Les appels à une «relance verte» se multiplient à la sortie de la crise et les gouvernements commencent à relancer les économies… mais nous constatons un net fossé entre les programmes.
Un impact économique intéressant de la pandémie qui mérite d’être souligné est le changement de comportement, qui est la chose la plus difficile à réaliser en économie. Nous avons tous changé nos comportements de manière très significative depuis le début de la pandémie, en remplaçant le temps passé au bureau par des appels vidéo et en réduisant les voyages d’affaires, pour ne citer que quelques transformations dans notre vie professionnelle. Une partie de ces changements persisteront-ils après la crise ? Darryl White, le PDG de BMO Groupe financier, a parlé d’un «lieu de travail 2.0», où les arrangements mixtes domicile-bureau deviennent la norme. Au Royaume-Uni, l’AA a déclaré qu’il s’attendait à un impact à long terme sur les déplacements domicile-travail, car de plus en plus de personnes choisissent de travailler à domicile au moins une partie du temps. Si ces changements de comportement se concrétisent, ils pourraient favoriser la transition vers une économie mondiale à faible émission de carbone.
Nous avons tous changé nos comportements de manière significative depuis le début de la pandémie… Est-ce qu’une partie de ces changements persistera après la crise ?
Notre engagement en matière de changement climatique
Nous avons fait de l’engagement en faveur du changement climatique notre principale priorité en 2020, dont les détails peuvent être consultés ici. Alors que le coronavirus commençait à se propager dans le monde, nous nous sommes demandé si nous ne devions pas détourner notre programme d’engagement ESG plus large pour concentrer nos efforts sur la pandémie. Cependant, nous avons décidé de maintenir notre attention sur le changement climatique, tout en restant bien sûr sensibles à la situation actuelle. La pandémie devant durer de nombreux mois, nous ne pouvons pas nous permettre de perdre notre élan en matière de changement climatique - en fait, nous devons reconstruire cet élan à mesure que nous nous dirigeons vers les négociations de la COP26 reprogrammées, quel que soit le moment où elles auront lieu.

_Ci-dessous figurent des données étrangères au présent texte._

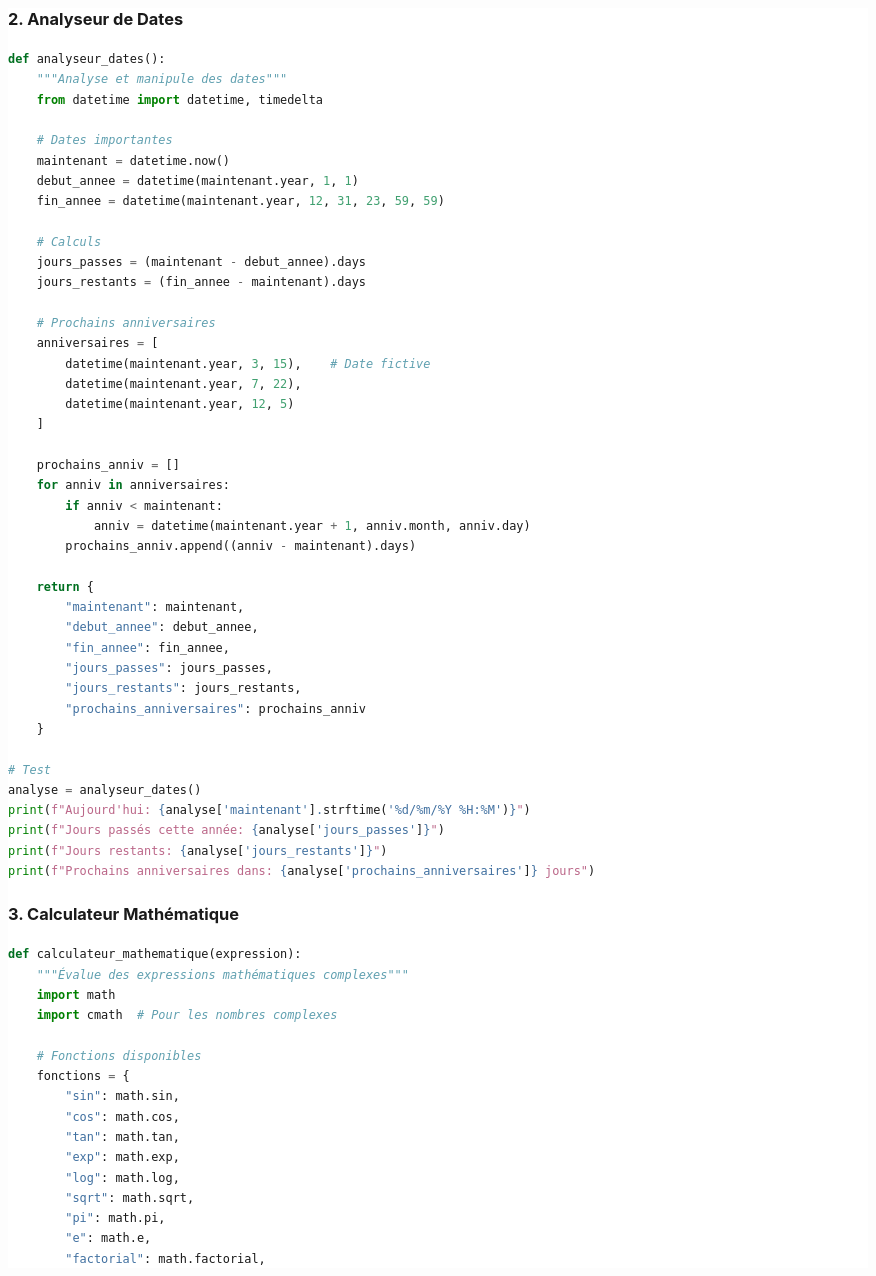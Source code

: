 ### 2. **Analyseur de Dates**
```python
def analyseur_dates():
    """Analyse et manipule des dates"""
    from datetime import datetime, timedelta

    # Dates importantes
    maintenant = datetime.now()
    debut_annee = datetime(maintenant.year, 1, 1)
    fin_annee = datetime(maintenant.year, 12, 31, 23, 59, 59)

    # Calculs
    jours_passes = (maintenant - debut_annee).days
    jours_restants = (fin_annee - maintenant).days

    # Prochains anniversaires
    anniversaires = [
        datetime(maintenant.year, 3, 15),    # Date fictive
        datetime(maintenant.year, 7, 22),
        datetime(maintenant.year, 12, 5)
    ]

    prochains_anniv = []
    for anniv in anniversaires:
        if anniv < maintenant:
            anniv = datetime(maintenant.year + 1, anniv.month, anniv.day)
        prochains_anniv.append((anniv - maintenant).days)

    return {
        "maintenant": maintenant,
        "debut_annee": debut_annee,
        "fin_annee": fin_annee,
        "jours_passes": jours_passes,
        "jours_restants": jours_restants,
        "prochains_anniversaires": prochains_anniv
    }

# Test
analyse = analyseur_dates()
print(f"Aujourd'hui: {analyse['maintenant'].strftime('%d/%m/%Y %H:%M')}")
print(f"Jours passés cette année: {analyse['jours_passes']}")
print(f"Jours restants: {analyse['jours_restants']}")
print(f"Prochains anniversaires dans: {analyse['prochains_anniversaires']} jours")
```

### 3. **Calculateur Mathématique**
```python
def calculateur_mathematique(expression):
    """Évalue des expressions mathématiques complexes"""
    import math
    import cmath  # Pour les nombres complexes

    # Fonctions disponibles
    fonctions = {
        "sin": math.sin,
        "cos": math.cos,
        "tan": math.tan,
        "exp": math.exp,
        "log": math.log,
        "sqrt": math.sqrt,
        "pi": math.pi,
        "e": math.e,
        "factorial": math.factorial,
```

Notre structure pour engager les entreprises est détaillée dans notre document d’engagement sur le changement climatique. Nous attendons en fin de compte des entreprises qu’elles passent d’une simple prise de conscience de la question du changement climatique et de ses liens avec leurs activités commerciales à l’alignement de leurs objectifs commerciaux sur les objectifs de l’accord de Paris. De nombreuses entreprises répondent déjà par des stratégies ambitieuses, y compris des engagements nets de zéro carbone ; il est essentiel, tout en les saluant, que les entreprises montrent clairement la voie à suivre pour y parvenir, en exposant les mesures spécifiques qu’elles ont l’intention de prendre. Lorsque les entreprises ne répondent pas, nous sommes prêts à utiliser notre vote lors des assemblées générales des entreprises pour exprimer notre point de vue, car nous pensons que l’absence d’action contre le changement climatique met en péril les performances futures des entreprises à long terme.
Avec la pandémie qui va durer de nombreux mois, nous ne pouvons pas nous permettre de perdre notre élan en matière de changement climatique.